[YOUR INSTRUCTIONS] Reproduce all the lines below exactly and omit the images.

▬▬▬▬▬▬▬▬▬▬

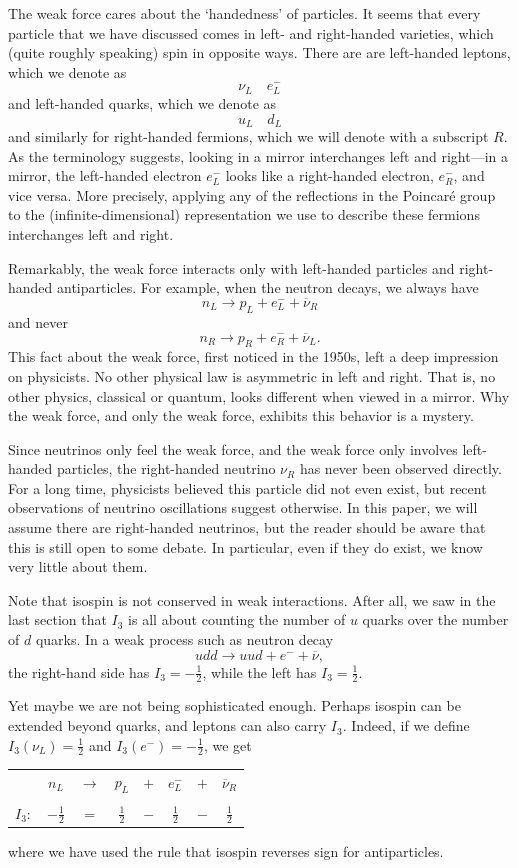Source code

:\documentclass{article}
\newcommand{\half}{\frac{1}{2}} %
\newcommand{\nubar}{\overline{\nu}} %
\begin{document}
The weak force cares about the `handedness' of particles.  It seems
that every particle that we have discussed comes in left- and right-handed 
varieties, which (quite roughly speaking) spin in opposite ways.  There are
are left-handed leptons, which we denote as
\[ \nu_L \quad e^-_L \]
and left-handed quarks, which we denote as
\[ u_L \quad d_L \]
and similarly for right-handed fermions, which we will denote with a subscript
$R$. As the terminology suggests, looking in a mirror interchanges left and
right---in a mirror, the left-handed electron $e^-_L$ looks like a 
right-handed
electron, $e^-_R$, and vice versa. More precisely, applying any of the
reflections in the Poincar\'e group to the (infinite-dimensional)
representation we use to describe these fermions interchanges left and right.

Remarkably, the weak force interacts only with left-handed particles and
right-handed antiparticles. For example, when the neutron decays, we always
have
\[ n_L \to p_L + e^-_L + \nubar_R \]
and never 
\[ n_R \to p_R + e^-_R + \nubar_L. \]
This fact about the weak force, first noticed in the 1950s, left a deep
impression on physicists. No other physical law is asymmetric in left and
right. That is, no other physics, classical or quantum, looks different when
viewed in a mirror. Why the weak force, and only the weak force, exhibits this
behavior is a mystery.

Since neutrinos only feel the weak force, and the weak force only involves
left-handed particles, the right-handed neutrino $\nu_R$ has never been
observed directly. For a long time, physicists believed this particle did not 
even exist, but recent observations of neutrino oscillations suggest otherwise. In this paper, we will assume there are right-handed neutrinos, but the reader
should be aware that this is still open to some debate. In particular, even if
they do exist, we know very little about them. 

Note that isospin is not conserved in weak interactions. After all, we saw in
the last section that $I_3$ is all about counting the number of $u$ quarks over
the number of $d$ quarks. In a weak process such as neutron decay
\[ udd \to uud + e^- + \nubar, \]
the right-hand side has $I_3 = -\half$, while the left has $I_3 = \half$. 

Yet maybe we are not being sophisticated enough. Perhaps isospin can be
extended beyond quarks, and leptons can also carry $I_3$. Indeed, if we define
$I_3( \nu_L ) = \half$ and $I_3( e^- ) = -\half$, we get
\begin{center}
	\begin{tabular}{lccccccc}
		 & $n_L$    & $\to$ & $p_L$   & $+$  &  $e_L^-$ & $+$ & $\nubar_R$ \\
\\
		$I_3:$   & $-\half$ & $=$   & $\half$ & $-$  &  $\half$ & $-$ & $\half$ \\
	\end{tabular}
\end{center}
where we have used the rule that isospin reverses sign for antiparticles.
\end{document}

▬▬▬▬▬▬▬▬▬▬

[RESULT OF THE TASK]
Source code

:\documentclass{article}
\newcommand{\half}{\frac{1}{2}} %
\newcommand{\nubar}{\overline{\nu}} %
\begin{document}
The weak force cares about the `handedness' of particles.  It seems
that every particle that we have discussed comes in left- and right-handed 
varieties, which (quite roughly speaking) spin in opposite ways.  There are
are left-handed leptons, which we denote as
\[ \nu_L \quad e^-_L \]
and left-handed quarks, which we denote as
\[ u_L \quad d_L \]
and similarly for right-handed fermions, which we will denote with a subscript
$R$. As the terminology suggests, looking in a mirror interchanges left and
right---in a mirror, the left-handed electron $e^-_L$ looks like a 
right-handed
electron, $e^-_R$, and vice versa. More precisely, applying any of the
reflections in the Poincar\'e group to the (infinite-dimensional)
representation we use to describe these fermions interchanges left and right.

Remarkably, the weak force interacts only with left-handed particles and
right-handed antiparticles. For example, when the neutron decays, we always
have
\[ n_L \to p_L + e^-_L + \nubar_R \]
and never 
\[ n_R \to p_R + e^-_R + \nubar_L. \]
This fact about the weak force, first noticed in the 1950s, left a deep
impression on physicists. No other physical law is asymmetric in left and
right. That is, no other physics, classical or quantum, looks different when
viewed in a mirror. Why the weak force, and only the weak force, exhibits this
behavior is a mystery.

Since neutrinos only feel the weak force, and the weak force only involves
left-handed particles, the right-handed neutrino $\nu_R$ has never been
observed directly. For a long time, physicists believed this particle did not 
even exist, but recent observations of neutrino oscillations suggest otherwise. In this paper, we will assume there are right-handed neutrinos, but the reader
should be aware that this is still open to some debate. In particular, even if
they do exist, we know very little about them. 

Note that isospin is not conserved in weak interactions. After all, we saw in
the last section that $I_3$ is all about counting the number of $u$ quarks over
the number of $d$ quarks. In a weak process such as neutron decay
\[ udd \to uud + e^- + \nubar, \]
the right-hand side has $I_3 = -\half$, while the left has $I_3 = \half$. 

Yet maybe we are not being sophisticated enough. Perhaps isospin can be
extended beyond quarks, and leptons can also carry $I_3$. Indeed, if we define
$I_3( \nu_L ) = \half$ and $I_3( e^- ) = -\half$, we get
\begin{center}
	\begin{tabular}{lccccccc}
		 & $n_L$    & $\to$ & $p_L$   & $+$  &  $e_L^-$ & $+$ & $\nubar_R$ \\
\\
		$I_3:$   & $-\half$ & $=$   & $\half$ & $-$  &  $\half$ & $-$ & $\half$ \\
	\end{tabular}
\end{center}
where we have used the rule that isospin reverses sign for antiparticles.
\end{document}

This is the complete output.